For the word "begin", state how many lines below contain it. Give no other text.

## DATA RECORDS
_____

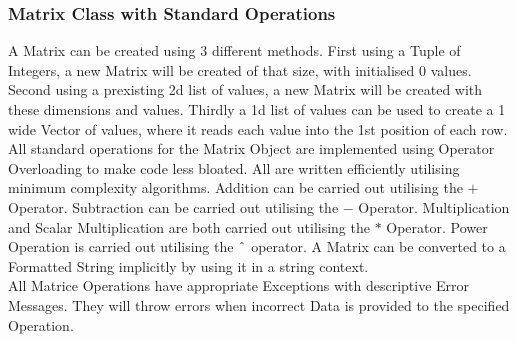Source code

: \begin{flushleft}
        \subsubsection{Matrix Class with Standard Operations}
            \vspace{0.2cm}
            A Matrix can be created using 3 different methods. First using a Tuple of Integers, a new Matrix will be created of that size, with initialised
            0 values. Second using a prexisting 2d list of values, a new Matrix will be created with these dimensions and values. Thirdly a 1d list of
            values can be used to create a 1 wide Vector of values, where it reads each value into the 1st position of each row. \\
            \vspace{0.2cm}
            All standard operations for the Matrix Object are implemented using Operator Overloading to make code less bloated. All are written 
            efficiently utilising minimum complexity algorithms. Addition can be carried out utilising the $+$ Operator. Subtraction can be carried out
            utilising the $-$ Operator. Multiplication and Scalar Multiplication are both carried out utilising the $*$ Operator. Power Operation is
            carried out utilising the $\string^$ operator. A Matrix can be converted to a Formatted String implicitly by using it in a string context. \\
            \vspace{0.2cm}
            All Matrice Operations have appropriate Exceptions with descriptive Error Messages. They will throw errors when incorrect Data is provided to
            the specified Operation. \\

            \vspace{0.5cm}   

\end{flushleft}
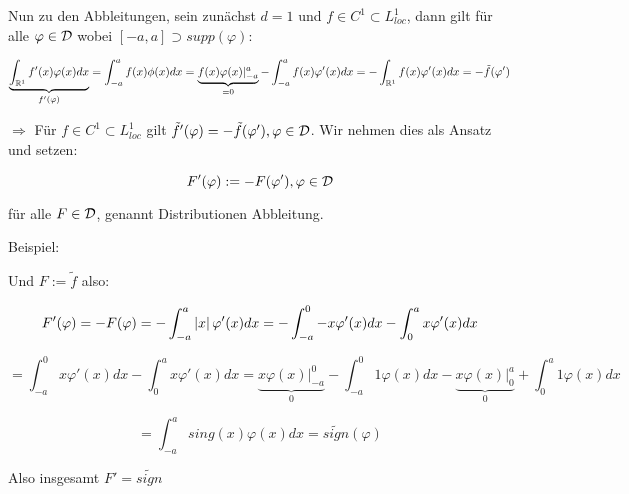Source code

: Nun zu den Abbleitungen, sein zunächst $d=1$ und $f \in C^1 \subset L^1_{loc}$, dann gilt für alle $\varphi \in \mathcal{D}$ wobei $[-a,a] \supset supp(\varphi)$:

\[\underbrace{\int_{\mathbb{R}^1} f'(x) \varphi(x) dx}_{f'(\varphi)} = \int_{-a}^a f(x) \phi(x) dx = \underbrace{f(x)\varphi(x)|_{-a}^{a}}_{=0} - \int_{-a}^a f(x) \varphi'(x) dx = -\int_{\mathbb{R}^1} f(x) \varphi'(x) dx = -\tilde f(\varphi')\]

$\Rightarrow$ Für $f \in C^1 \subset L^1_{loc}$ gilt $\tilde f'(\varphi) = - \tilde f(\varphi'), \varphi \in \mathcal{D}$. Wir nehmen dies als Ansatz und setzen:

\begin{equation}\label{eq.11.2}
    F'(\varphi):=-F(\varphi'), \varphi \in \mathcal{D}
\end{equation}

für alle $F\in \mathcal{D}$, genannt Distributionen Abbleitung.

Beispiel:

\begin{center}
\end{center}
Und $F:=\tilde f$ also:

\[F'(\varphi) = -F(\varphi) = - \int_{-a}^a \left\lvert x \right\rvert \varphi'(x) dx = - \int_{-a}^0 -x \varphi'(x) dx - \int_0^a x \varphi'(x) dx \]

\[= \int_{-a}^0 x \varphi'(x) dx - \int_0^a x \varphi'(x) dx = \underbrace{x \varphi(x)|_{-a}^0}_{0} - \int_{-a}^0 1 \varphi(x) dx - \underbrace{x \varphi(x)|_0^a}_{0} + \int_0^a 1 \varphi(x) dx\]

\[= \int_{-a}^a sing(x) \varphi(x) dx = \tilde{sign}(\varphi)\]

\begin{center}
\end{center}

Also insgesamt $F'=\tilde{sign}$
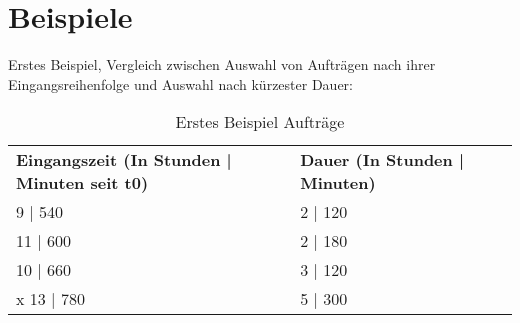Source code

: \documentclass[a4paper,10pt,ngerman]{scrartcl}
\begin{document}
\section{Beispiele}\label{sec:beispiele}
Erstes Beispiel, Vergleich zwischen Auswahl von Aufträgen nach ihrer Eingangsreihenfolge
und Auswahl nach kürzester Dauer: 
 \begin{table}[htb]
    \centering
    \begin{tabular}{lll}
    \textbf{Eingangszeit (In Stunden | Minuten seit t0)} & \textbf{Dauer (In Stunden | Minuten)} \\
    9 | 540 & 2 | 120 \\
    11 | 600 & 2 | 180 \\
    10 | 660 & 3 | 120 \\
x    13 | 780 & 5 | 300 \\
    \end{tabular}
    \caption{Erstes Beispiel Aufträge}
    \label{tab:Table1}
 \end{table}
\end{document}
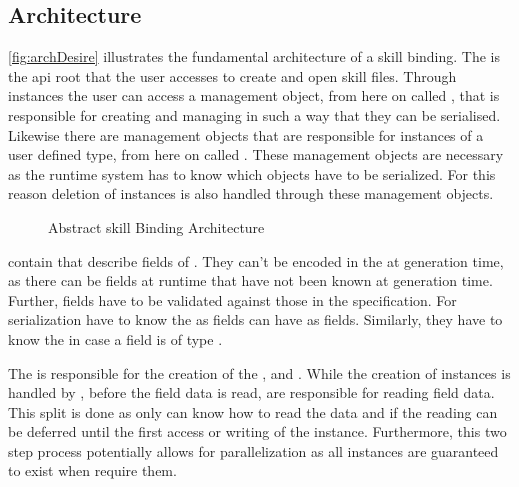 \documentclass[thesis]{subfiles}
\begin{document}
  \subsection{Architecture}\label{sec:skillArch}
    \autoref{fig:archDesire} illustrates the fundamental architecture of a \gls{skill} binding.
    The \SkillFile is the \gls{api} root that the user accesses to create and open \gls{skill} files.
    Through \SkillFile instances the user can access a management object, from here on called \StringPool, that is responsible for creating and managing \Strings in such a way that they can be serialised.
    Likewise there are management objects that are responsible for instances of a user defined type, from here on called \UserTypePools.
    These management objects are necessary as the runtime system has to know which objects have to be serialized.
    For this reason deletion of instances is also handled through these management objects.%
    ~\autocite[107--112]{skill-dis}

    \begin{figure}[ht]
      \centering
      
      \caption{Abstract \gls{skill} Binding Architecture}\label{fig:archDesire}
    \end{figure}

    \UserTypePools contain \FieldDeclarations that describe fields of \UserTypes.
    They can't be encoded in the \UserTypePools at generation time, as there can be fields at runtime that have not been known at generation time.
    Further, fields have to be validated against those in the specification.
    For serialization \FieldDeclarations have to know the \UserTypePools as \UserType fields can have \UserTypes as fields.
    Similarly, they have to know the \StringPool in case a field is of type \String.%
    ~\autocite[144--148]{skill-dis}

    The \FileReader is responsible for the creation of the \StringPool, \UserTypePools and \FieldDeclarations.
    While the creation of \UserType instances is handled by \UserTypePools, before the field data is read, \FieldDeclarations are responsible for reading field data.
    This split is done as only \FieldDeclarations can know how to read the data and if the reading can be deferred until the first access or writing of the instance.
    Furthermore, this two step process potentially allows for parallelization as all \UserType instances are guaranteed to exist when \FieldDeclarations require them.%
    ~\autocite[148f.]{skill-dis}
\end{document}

_____

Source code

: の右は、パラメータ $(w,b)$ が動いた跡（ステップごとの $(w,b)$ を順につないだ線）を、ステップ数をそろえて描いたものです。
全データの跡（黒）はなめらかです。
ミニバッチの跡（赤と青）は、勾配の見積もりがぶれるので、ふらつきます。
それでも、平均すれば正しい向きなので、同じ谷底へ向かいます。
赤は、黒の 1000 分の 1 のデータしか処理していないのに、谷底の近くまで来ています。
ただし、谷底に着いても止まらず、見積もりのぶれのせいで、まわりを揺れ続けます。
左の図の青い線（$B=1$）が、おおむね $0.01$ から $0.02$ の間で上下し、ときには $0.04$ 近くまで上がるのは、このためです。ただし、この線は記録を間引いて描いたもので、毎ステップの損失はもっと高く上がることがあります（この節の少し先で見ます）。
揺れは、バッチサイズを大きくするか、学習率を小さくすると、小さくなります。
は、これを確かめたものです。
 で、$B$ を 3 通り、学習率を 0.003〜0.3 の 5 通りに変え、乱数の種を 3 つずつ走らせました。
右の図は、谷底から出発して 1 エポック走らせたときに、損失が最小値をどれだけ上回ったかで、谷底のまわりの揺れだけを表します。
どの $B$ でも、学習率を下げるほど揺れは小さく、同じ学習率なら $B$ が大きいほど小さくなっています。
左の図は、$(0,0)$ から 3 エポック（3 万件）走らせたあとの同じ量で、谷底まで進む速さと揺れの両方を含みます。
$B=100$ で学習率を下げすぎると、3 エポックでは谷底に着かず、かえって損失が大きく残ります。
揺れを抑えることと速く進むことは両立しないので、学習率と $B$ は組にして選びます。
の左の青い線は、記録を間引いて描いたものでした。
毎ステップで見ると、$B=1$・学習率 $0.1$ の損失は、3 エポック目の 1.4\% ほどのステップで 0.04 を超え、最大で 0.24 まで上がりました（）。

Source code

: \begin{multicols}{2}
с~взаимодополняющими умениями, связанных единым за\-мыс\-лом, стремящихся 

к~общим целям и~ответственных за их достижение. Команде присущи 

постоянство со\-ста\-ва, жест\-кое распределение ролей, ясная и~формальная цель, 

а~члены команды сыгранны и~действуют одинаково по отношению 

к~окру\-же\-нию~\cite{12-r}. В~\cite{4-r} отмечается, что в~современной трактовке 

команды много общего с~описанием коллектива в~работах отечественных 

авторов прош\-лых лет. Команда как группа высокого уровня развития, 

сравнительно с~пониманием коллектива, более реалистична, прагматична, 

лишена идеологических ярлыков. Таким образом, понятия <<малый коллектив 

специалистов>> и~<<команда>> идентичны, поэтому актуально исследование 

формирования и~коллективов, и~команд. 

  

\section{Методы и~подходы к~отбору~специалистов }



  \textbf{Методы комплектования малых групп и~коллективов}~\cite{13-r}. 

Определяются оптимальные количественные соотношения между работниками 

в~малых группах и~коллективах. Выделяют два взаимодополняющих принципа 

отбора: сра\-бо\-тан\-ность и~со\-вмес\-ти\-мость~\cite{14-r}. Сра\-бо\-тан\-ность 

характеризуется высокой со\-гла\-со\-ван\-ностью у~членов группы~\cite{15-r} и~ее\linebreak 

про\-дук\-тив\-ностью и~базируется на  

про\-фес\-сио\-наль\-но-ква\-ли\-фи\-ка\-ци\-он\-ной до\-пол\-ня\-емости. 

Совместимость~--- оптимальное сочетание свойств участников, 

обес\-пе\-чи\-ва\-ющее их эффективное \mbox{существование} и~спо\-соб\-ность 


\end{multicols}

_____

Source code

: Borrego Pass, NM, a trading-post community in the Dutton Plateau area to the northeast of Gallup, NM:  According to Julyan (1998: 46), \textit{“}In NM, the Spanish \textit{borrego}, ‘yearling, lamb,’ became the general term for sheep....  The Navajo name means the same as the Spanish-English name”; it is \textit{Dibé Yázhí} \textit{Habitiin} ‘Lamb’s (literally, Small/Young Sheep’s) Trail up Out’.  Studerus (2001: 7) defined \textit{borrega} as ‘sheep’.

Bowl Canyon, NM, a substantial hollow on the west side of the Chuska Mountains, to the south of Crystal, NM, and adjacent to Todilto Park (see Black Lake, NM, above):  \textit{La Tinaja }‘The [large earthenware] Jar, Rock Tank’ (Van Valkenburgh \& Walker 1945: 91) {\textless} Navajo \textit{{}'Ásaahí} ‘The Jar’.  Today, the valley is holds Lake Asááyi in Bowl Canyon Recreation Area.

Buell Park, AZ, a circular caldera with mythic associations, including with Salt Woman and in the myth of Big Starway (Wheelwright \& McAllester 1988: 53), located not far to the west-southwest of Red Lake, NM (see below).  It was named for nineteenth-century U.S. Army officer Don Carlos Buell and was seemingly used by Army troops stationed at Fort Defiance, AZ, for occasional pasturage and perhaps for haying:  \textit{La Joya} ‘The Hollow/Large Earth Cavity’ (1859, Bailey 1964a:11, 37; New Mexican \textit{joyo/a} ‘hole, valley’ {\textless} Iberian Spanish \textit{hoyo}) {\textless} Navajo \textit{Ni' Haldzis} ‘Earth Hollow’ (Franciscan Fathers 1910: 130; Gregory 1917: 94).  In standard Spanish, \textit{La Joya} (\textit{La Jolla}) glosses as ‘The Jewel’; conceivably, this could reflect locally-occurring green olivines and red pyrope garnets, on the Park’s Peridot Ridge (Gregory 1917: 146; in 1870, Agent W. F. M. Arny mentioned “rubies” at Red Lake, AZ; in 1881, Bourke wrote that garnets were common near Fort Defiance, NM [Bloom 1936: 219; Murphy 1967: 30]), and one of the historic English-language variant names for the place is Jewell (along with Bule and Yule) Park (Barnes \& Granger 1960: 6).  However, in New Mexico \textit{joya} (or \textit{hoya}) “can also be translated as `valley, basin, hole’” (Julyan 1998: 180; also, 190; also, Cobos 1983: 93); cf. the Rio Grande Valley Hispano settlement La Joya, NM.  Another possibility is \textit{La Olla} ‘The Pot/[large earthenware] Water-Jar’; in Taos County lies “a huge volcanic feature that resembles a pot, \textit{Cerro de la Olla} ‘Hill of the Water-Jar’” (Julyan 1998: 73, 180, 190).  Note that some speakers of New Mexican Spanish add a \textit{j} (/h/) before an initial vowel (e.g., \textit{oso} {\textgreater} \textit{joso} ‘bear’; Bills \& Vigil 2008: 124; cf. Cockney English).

_____

## TASK OUTPUT
10